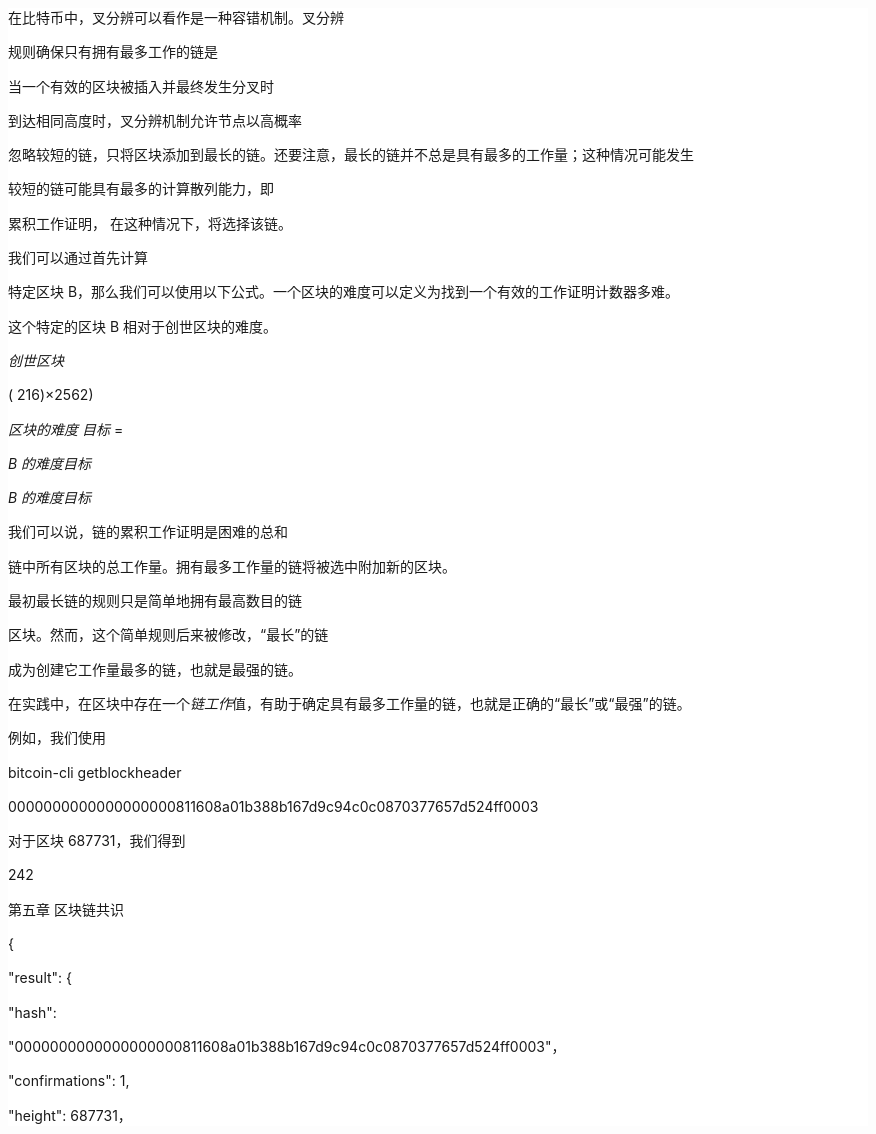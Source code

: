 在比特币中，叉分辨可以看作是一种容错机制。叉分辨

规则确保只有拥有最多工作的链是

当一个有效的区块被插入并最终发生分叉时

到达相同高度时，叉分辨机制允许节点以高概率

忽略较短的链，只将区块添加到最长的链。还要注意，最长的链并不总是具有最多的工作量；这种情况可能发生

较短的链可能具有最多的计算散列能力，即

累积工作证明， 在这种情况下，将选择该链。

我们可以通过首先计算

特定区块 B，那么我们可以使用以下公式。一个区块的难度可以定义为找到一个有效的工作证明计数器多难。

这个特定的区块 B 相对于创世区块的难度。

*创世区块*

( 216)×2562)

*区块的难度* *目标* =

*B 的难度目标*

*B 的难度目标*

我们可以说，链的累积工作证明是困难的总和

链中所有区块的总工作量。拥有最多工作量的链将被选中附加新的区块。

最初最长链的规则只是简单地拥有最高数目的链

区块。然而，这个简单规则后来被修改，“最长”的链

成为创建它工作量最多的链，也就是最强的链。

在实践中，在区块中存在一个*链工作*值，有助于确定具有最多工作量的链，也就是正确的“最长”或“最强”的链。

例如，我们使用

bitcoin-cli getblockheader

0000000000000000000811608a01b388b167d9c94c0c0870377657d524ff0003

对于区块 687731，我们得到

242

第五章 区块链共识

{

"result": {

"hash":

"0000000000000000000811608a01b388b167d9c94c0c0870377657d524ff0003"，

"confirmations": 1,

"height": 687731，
───
AIM OF THE TASK -> Reproduce the records above exactly, excluding every picture.

YOUR RESPONSE ->
Source code

: 在比特币中，叉分辨可以看作是一种容错机制。叉分辨

规则确保只有拥有最多工作的链是

当一个有效的区块被插入并最终发生分叉时

到达相同高度时，叉分辨机制允许节点以高概率

忽略较短的链，只将区块添加到最长的链。还要注意，最长的链并不总是具有最多的工作量；这种情况可能发生

较短的链可能具有最多的计算散列能力，即

累积工作证明， 在这种情况下，将选择该链。

我们可以通过首先计算

特定区块 B，那么我们可以使用以下公式。一个区块的难度可以定义为找到一个有效的工作证明计数器多难。

这个特定的区块 B 相对于创世区块的难度。

*创世区块*

( 216)×2562)

*区块的难度* *目标* =

*B 的难度目标*

*B 的难度目标*

我们可以说，链的累积工作证明是困难的总和

链中所有区块的总工作量。拥有最多工作量的链将被选中附加新的区块。

最初最长链的规则只是简单地拥有最高数目的链

区块。然而，这个简单规则后来被修改，“最长”的链

成为创建它工作量最多的链，也就是最强的链。

在实践中，在区块中存在一个*链工作*值，有助于确定具有最多工作量的链，也就是正确的“最长”或“最强”的链。

例如，我们使用

bitcoin-cli getblockheader

0000000000000000000811608a01b388b167d9c94c0c0870377657d524ff0003

对于区块 687731，我们得到

242

第五章 区块链共识

{

"result": {

"hash":

"0000000000000000000811608a01b388b167d9c94c0c0870377657d524ff0003"，

"confirmations": 1,

"height": 687731，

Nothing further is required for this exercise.